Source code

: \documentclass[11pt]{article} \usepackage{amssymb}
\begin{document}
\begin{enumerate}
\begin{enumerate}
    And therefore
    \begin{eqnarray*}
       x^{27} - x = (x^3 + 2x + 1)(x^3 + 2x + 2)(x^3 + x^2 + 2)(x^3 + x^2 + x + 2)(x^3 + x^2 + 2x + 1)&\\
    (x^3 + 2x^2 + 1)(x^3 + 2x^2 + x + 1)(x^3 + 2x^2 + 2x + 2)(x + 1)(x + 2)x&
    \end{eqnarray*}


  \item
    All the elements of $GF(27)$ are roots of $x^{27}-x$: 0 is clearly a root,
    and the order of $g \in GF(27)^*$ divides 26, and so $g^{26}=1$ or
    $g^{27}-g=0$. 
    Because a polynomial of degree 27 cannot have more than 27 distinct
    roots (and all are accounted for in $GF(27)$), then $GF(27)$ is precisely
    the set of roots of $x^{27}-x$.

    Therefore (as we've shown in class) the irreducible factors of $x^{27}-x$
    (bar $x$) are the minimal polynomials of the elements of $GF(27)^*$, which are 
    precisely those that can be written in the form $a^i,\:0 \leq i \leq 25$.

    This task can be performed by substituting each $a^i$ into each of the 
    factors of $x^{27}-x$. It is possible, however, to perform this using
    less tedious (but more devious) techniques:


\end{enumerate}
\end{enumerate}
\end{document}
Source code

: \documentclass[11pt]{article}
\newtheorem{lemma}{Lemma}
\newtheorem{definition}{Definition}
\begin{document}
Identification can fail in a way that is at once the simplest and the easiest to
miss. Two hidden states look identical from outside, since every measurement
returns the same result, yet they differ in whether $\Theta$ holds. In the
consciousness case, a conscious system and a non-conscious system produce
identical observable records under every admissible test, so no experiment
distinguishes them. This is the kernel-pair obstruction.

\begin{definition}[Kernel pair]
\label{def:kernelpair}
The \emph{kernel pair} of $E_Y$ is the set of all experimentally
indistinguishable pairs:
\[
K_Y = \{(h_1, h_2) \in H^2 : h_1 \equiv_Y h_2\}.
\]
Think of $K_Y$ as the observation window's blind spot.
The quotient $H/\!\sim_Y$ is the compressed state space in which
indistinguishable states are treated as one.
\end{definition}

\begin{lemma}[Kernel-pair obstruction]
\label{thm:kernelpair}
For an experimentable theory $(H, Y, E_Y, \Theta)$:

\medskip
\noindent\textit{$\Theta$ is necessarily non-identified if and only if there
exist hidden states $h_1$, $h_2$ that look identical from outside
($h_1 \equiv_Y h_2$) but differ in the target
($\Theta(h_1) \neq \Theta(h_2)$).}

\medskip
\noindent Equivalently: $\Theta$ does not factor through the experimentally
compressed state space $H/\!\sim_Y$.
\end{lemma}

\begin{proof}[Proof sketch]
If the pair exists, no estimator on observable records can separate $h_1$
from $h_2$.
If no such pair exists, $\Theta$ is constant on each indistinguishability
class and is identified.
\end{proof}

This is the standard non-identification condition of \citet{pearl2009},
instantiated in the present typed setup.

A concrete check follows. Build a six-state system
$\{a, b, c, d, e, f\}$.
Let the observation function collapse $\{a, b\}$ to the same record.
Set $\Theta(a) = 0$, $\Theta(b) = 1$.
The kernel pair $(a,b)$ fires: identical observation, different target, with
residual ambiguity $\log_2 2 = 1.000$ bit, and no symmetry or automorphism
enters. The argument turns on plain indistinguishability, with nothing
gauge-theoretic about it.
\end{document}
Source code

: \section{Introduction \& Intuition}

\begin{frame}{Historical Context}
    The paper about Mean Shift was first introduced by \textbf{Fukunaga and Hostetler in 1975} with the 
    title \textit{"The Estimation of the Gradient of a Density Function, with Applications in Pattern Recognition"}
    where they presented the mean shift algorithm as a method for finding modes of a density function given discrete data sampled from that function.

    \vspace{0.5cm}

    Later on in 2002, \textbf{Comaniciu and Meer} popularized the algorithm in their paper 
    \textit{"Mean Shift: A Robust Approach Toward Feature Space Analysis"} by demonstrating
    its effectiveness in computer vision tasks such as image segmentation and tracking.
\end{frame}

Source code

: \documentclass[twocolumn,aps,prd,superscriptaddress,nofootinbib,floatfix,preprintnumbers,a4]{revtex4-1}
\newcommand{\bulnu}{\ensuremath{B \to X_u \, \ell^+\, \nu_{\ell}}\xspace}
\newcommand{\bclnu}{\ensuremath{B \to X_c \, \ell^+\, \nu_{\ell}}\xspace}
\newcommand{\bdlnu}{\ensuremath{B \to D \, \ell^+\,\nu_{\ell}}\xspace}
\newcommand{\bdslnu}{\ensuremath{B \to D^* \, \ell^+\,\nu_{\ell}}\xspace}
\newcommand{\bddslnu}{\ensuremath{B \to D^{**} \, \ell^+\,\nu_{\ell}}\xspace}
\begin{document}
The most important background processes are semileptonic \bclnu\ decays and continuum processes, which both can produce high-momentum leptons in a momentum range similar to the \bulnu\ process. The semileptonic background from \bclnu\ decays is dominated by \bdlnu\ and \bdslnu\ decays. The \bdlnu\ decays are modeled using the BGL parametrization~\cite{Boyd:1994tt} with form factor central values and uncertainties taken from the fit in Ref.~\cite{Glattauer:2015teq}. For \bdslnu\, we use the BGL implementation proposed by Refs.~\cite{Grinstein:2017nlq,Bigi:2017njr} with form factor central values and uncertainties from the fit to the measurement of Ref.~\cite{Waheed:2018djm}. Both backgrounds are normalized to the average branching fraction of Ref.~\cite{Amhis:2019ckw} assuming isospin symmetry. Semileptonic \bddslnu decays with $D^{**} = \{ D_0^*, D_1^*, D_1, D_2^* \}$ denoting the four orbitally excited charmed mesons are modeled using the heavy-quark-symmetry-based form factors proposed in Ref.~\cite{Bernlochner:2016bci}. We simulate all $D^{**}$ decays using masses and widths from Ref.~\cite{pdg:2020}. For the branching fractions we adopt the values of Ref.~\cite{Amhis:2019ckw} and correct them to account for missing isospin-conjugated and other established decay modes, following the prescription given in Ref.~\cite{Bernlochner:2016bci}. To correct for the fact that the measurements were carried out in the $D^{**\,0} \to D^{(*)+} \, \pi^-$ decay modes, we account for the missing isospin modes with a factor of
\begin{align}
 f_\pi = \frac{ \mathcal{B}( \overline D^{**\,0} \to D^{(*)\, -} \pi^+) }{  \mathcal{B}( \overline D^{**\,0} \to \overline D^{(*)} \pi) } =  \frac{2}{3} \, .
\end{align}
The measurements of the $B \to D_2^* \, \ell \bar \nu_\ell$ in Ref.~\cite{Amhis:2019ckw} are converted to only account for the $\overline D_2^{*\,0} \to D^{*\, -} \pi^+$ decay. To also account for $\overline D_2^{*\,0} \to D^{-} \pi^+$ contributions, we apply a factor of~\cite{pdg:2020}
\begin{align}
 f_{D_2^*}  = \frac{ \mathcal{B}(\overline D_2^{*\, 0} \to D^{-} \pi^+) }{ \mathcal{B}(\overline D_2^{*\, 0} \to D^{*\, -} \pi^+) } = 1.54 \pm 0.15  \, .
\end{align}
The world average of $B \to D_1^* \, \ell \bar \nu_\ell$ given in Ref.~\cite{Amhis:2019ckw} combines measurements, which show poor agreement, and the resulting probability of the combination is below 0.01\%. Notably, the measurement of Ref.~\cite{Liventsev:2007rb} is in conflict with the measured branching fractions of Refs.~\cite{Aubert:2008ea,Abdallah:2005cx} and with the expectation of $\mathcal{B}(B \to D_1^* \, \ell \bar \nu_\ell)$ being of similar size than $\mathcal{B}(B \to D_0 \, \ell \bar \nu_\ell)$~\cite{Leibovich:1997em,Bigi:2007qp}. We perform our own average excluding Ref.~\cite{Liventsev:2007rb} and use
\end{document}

####

■ Work required:
Pick out and copy the lines of the entries that hold the string "compressed".

■ Solution to the problem:
The quotient $H/\!\sim_Y$ is the compressed state space in which
compressed state space $H/\!\sim_Y$.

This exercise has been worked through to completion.